Problem statement:
A faithful copy is required: retype the records from their first line through the line with "## RPA Playbook", and omit the pictures.

Plain-text document sources:
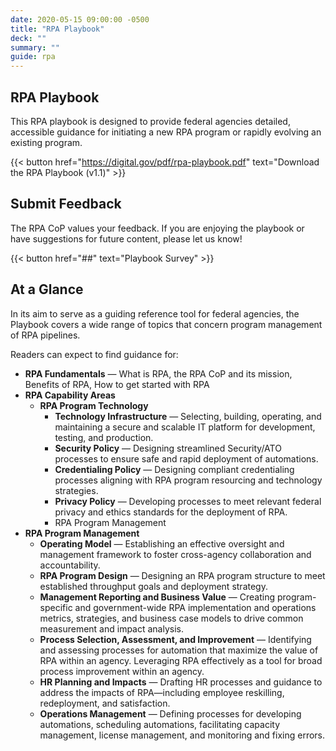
 ```yaml
---
date: 2020-05-15 09:00:00 -0500
title: "RPA Playbook"
deck: ""
summary: ""
guide: rpa
---
```

## RPA Playbook

This RPA playbook is designed to provide federal agencies detailed, accessible guidance for initiating a new RPA program or rapidly evolving an existing program.

{{< button href="https://digital.gov/pdf/rpa-playbook.pdf" text="Download the RPA Playbook (v1.1)" >}}


## Submit Feedback
The RPA CoP values your feedback. If you are enjoying the playbook or have suggestions for future content, please let us know!

{{< button href="##" text="Playbook Survey" >}}

## At a Glance  
In its aim to serve as a guiding reference tool for federal agencies, the Playbook covers a wide range of topics that concern program management of RPA pipelines.  

Readers can expect to find guidance for:

- **RPA Fundamentals**  &mdash; What is RPA, the RPA CoP and its mission, Benefits of RPA, How to get started with RPA
- **RPA Capability Areas**
  - **RPA Program Technology** 
      -   **Technology Infrastructure** &mdash; Selecting, building, operating, and maintaining a secure and scalable IT platform for development, testing, and production.
      -   **Security Policy** &mdash; Designing streamlined Security/ATO processes to ensure safe and rapid deployment of automations.
      -   **Credentialing Policy** &mdash; Designing compliant credentialing processes aligning with RPA program resourcing and technology strategies.
      -   **Privacy Policy** &mdash; Developing processes to meet relevant federal privacy and ethics standards for the deployment of RPA.
      -   RPA Program Management
- **RPA Program Management**
  -   **Operating Model** &mdash; Establishing an effective oversight and management framework to foster cross-agency collaboration and accountability.
  -   **RPA Program Design** &mdash; Designing an RPA program structure to meet established throughput goals and deployment strategy.
  -   **Management Reporting and Business Value** &mdash; Creating program-specific and government-wide RPA implementation and operations metrics, strategies, and business case models to drive common measurement and impact analysis.
  -   **Process Selection, Assessment, and Improvement** &mdash; Identifying and assessing processes for automation that maximize the value of RPA within an agency. Leveraging RPA effectively as a tool for broad process improvement within an agency.
  -   **HR Planning and Impacts** &mdash; Drafting HR processes and guidance to address the impacts of RPA—including employee reskilling, redeployment, and satisfaction.
  -  **Operations Management** &mdash; Defining processes for developing automations, scheduling automations, facilitating capacity management, license management, and monitoring and fixing errors.
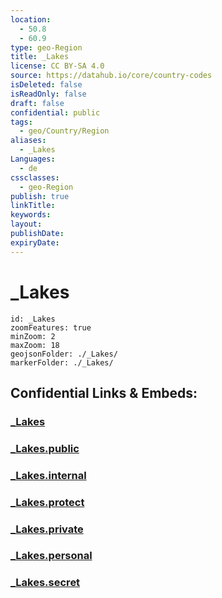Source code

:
 ```yaml
---
location:
  - 50.8
  - 60.9
type: geo-Region
title: _Lakes
license: CC BY-SA 4.0
source: https://datahub.io/core/country-codes
isDeleted: false
isReadOnly: false
draft: false
confidential: public
tags:
  - geo/Country/Region
aliases:
  - _Lakes
Languages:
  - de
cssclasses:
  - geo-Region
publish: true
linkTitle:
keywords:
layout:
publishDate:
expiryDate:
---
```


# _Lakes

```leaflet
id: _Lakes
zoomFeatures: true 
minZoom: 2 
maxZoom: 18
geojsonFolder: ./_Lakes/
markerFolder: ./_Lakes/
```


## Confidential Links & Embeds: 

### [_Lakes](/_Standards/Earth/Continent/Europe/Europe~East/Russia/Russia~Volga/Orenburg_Oblast/_Lakes.md) 

### [_Lakes.public](/_public/Earth/Continent/Europe/Europe~East/Russia/Russia~Volga/Orenburg_Oblast/_Lakes.public.md) 

### [_Lakes.internal](/_internal/Earth/Continent/Europe/Europe~East/Russia/Russia~Volga/Orenburg_Oblast/_Lakes.internal.md) 

### [_Lakes.protect](/_protect/Earth/Continent/Europe/Europe~East/Russia/Russia~Volga/Orenburg_Oblast/_Lakes.protect.md) 

### [_Lakes.private](/_private/Earth/Continent/Europe/Europe~East/Russia/Russia~Volga/Orenburg_Oblast/_Lakes.private.md) 

### [_Lakes.personal](/_personal/Earth/Continent/Europe/Europe~East/Russia/Russia~Volga/Orenburg_Oblast/_Lakes.personal.md) 

### [_Lakes.secret](/_secret/Earth/Continent/Europe/Europe~East/Russia/Russia~Volga/Orenburg_Oblast/_Lakes.secret.md)


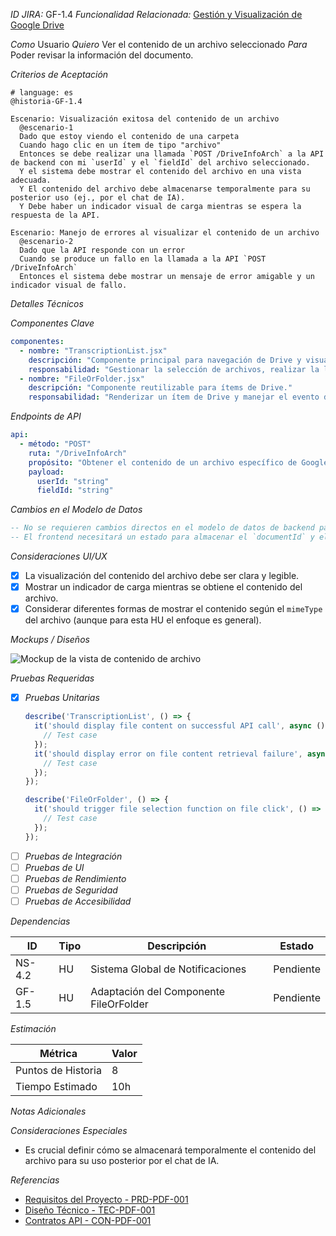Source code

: *ID JIRA:* GF-1.4
*Funcionalidad Relacionada:* [Gestión y Visualización de Google Drive](#)

*Como* Usuario
*Quiero* Ver el contenido de un archivo seleccionado
*Para* Poder revisar la información del documento.

*Criterios de Aceptación*
```gherkin
# language: es
@historia-GF-1.4

Escenario: Visualización exitosa del contenido de un archivo
  @escenario-1
  Dado que estoy viendo el contenido de una carpeta
  Cuando hago clic en un ítem de tipo "archivo"
  Entonces se debe realizar una llamada `POST /DriveInfoArch` a la API de backend con mi `userId` y el `fieldId` del archivo seleccionado.
  Y el sistema debe mostrar el contenido del archivo en una vista adecuada.
  Y El contenido del archivo debe almacenarse temporalmente para su posterior uso (ej., por el chat de IA).
  Y Debe haber un indicador visual de carga mientras se espera la respuesta de la API.

Escenario: Manejo de errores al visualizar el contenido de un archivo
  @escenario-2
  Dado que la API responde con un error
  Cuando se produce un fallo en la llamada a la API `POST /DriveInfoArch`
  Entonces el sistema debe mostrar un mensaje de error amigable y un indicador visual de fallo.
```

*Detalles Técnicos*

*Componentes Clave*
```yaml
componentes:
  - nombre: "TranscriptionList.jsx"
    descripción: "Componente principal para navegación de Drive y visualización de archivos."
    responsabilidad: "Gestionar la selección de archivos, realizar la llamada a la API `/DriveInfoArch` y mostrar el contenido."
  - nombre: "FileOrFolder.jsx"
    descripción: "Componente reutilizable para ítems de Drive."
    responsabilidad: "Renderizar un ítem de Drive y manejar el evento de clic, diferenciando entre archivo y carpeta."
```

*Endpoints de API*
```yaml
api:
  - método: "POST"
    ruta: "/DriveInfoArch"
    propósito: "Obtener el contenido de un archivo específico de Google Drive."
    payload:
      userId: "string"
      fieldId: "string"
```

*Cambios en el Modelo de Datos*
```sql
-- No se requieren cambios directos en el modelo de datos de backend para esta HU.
-- El frontend necesitará un estado para almacenar el `documentId` y el contenido del archivo seleccionado.
```

*Consideraciones UI/UX*
- [x] La visualización del contenido del archivo debe ser clara y legible.
- [x] Mostrar un indicador de carga mientras se obtiene el contenido del archivo.
- [x] Considerar diferentes formas de mostrar el contenido según el `mimeType` del archivo (aunque para esta HU el enfoque es general).

*Mockups / Diseños*

![Mockup de la vista de contenido de archivo](link-a-mockup-hu-1.4)

*Pruebas Requeridas*

- [x] *Pruebas Unitarias*
  ```typescript
  describe('TranscriptionList', () => {
    it('should display file content on successful API call', async () => {
      // Test case
    });
    it('should display error on file content retrieval failure', async () => {
      // Test case
    });
  });

  describe('FileOrFolder', () => {
    it('should trigger file selection function on file click', () => {
      // Test case
    });
  });
  ```
- [ ] *Pruebas de Integración*
- [ ] *Pruebas de UI*
- [ ] *Pruebas de Rendimiento*
- [ ] *Pruebas de Seguridad*
- [ ] *Pruebas de Accesibilidad*

*Dependencias*

| ID | Tipo | Descripción | Estado |
|----|------|-------------|--------|
| NS-4.2 | HU | Sistema Global de Notificaciones | Pendiente |
| GF-1.5 | HU | Adaptación del Componente FileOrFolder | Pendiente |

*Estimación*

| Métrica | Valor |
|---------|-------|
| Puntos de Historia | 8 |
| Tiempo Estimado | 10h |

*Notas Adicionales*

*Consideraciones Especiales*
- Es crucial definir cómo se almacenará temporalmente el contenido del archivo para su uso posterior por el chat de IA.

*Referencias*
- [Requisitos del Proyecto - PRD-PDF-001](.raise/project_requirements.md)
- [Diseño Técnico - TEC-PDF-001](.raise/tech_design.md)
- [Contratos API - CON-PDF-001](.raise/contracts.md)
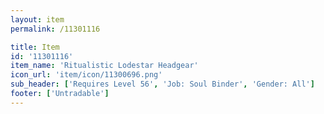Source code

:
 ```yaml
---
layout: item
permalink: /11301116

title: Item
id: '11301116'
item_name: 'Ritualistic Lodestar Headgear'
icon_url: 'item/icon/11300696.png'
sub_header: ['Requires Level 56', 'Job: Soul Binder', 'Gender: All']
footer: ['Untradable']
---
```

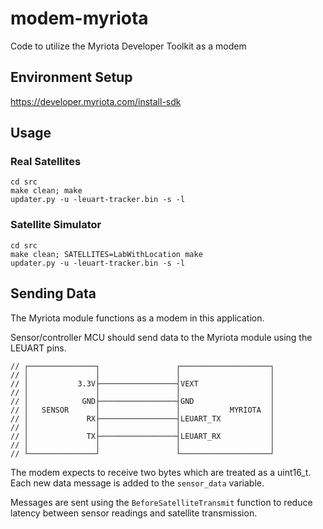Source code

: # modem-myriota
Code to utilize the Myriota Developer Toolkit as a modem

## Environment Setup
https://developer.myriota.com/install-sdk

## Usage
### Real Satellites
```
cd src
make clean; make
updater.py -u -leuart-tracker.bin -s -l
```
### Satellite Simulator
```
cd src
make clean; SATELLITES=LabWithLocation make
updater.py -u -leuart-tracker.bin -s -l
```

## Sending Data
The Myriota module functions as a modem in this application.

Sensor/controller MCU should send data to the Myriota module using the LEUART pins.
```
// ┌───────────────┐                 ┌────────────────────┐
// │               │                 │                    │
// │           3.3V├─────────────────┤VEXT                │
// │               │                 │                    │
// │            GND├─────────────────┤GND                 │
// │   SENSOR      │                 │           MYRIOTA  │
// │             RX├─────────────────┤LEUART_TX           │
// │               │                 │                    │
// │             TX├─────────────────┤LEUART_RX           │
// │               │                 │                    │
// └───────────────┘                 └────────────────────┘
```
The modem expects to receive two bytes which are treated as a uint16_t. Each new data message is added to the `sensor_data` variable. 

Messages are sent using the `BeforeSatelliteTransmit` function to reduce latency between sensor readings and satellite transmission.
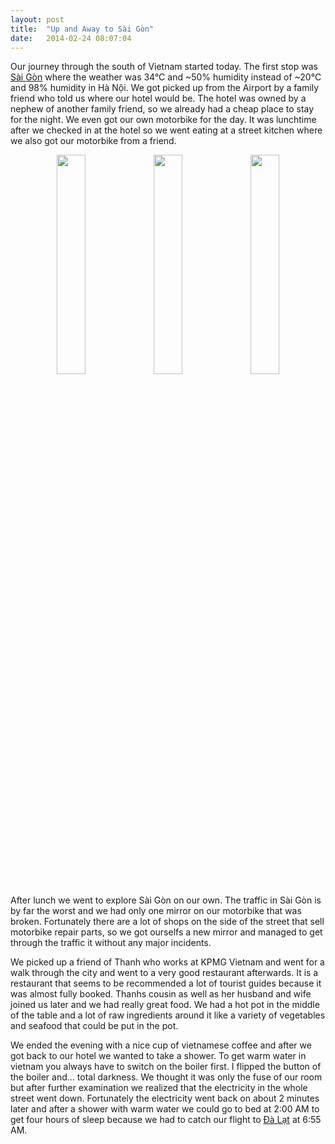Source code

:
 ```yaml
---
layout: post
title:  "Up and Away to Sài Gòn"
date:	2014-02-24 08:07:04
---
```


Our journey through the south of Vietnam started today. The first stop was [Sài Gòn](http://goo.gl/maps/XhAF9) where the weather was 34°C and ~50% humidity instead of ~20°C and 98% humidity in Hà Nội. We got picked up from the Airport by a family friend who told us where our hotel would be. The hotel was owned by a nephew of another family friend, so we already had a cheap place to stay for the night. We even got our own motorbike for the day. It was lunchtime after we checked in at the hotel so we went eating at a street kitchen where we also got our motorbike from a friend.

<div class="image-row" align="center">
	<div class="image-set">
       <a class="example-image-link" href="https://dl.dropboxusercontent.com/s/aeiuo0b0nmnftju/2014-02-24%2008.26.25_thumb.jpg" data-lightbox="example-set" title="Our plane to Saigon"><img class="example-image" src="https://dl.dropboxusercontent.com/s/aeiuo0b0nmnftju/2014-02-24%2008.26.25_thumb.jpg" width="30%" height="30%"/></a>
       <a class="example-image-link" href="https://dl.dropboxusercontent.com/s/eanvpk9m3421ucu/2014-02-24%2011.49.27_thumb.jpg" data-lightbox="example-set" title="Non-Rush Hour Traffic"><img class="example-image" src="https://dl.dropboxusercontent.com/s/eanvpk9m3421ucu/2014-02-24%2011.49.27_thumb.jpg" width="30%" height="30%"/></a>
       <a class="example-image-link" href="https://dl.dropboxusercontent.com/s/xipxchl2x9mam28/2014-02-24%2023.23.55_thumb.jpg" data-lightbox="example-set" title="Saigon Motorbike"><img class="example-image" src="https://dl.dropboxusercontent.com/s/xipxchl2x9mam28/2014-02-24%2023.23.55_thumb.jpg" width="30%" height="30%"/></a>
	</div>
</div>

After lunch we went to explore Sài Gòn on our own. The traffic in Sài Gòn is by far the worst and we had only one mirror on our motorbike that was broken. Fortunately there are a lot of shops on the side of the street that sell motorbike repair parts, so we got ourselfs a new mirror and managed to get through the traffic it without any major incidents.

We picked up a friend of Thanh who works at KPMG Vietnam and went for a walk through the city and went to a very good restaurant afterwards. It is a restaurant that seems to be recommended a lot of tourist guides because it was almost fully booked. Thanhs cousin as well as her husband and wife joined us later and we had really great food. We had a hot pot in the middle of the table and a lot of raw ingredients around it like a variety of vegetables and seafood that could be put in the pot.

We ended the evening with a nice cup of vietnamese coffee and after we got back to our hotel we wanted to take a shower. To get warm water in vietnam you always have to switch on the boiler first. I flipped the button of the boiler and... total darkness. We thought it was only the fuse of our room but after further examination we realized that the electricity in the whole street went down. Fortunately the electricity went back on about 2 minutes later and after a shower with warm water we could go to bed at 2:00 AM to get four hours of sleep because we had to catch our flight to [Đà Lạt](http://goo.gl/maps/oWZdp) at 6:55 AM.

Response area:
 ```yaml
---
date: 2020-05-15 09:00:00 -0500
title: "RPA Playbook"
deck: ""
summary: ""
guide: rpa
---
```

## RPA Playbook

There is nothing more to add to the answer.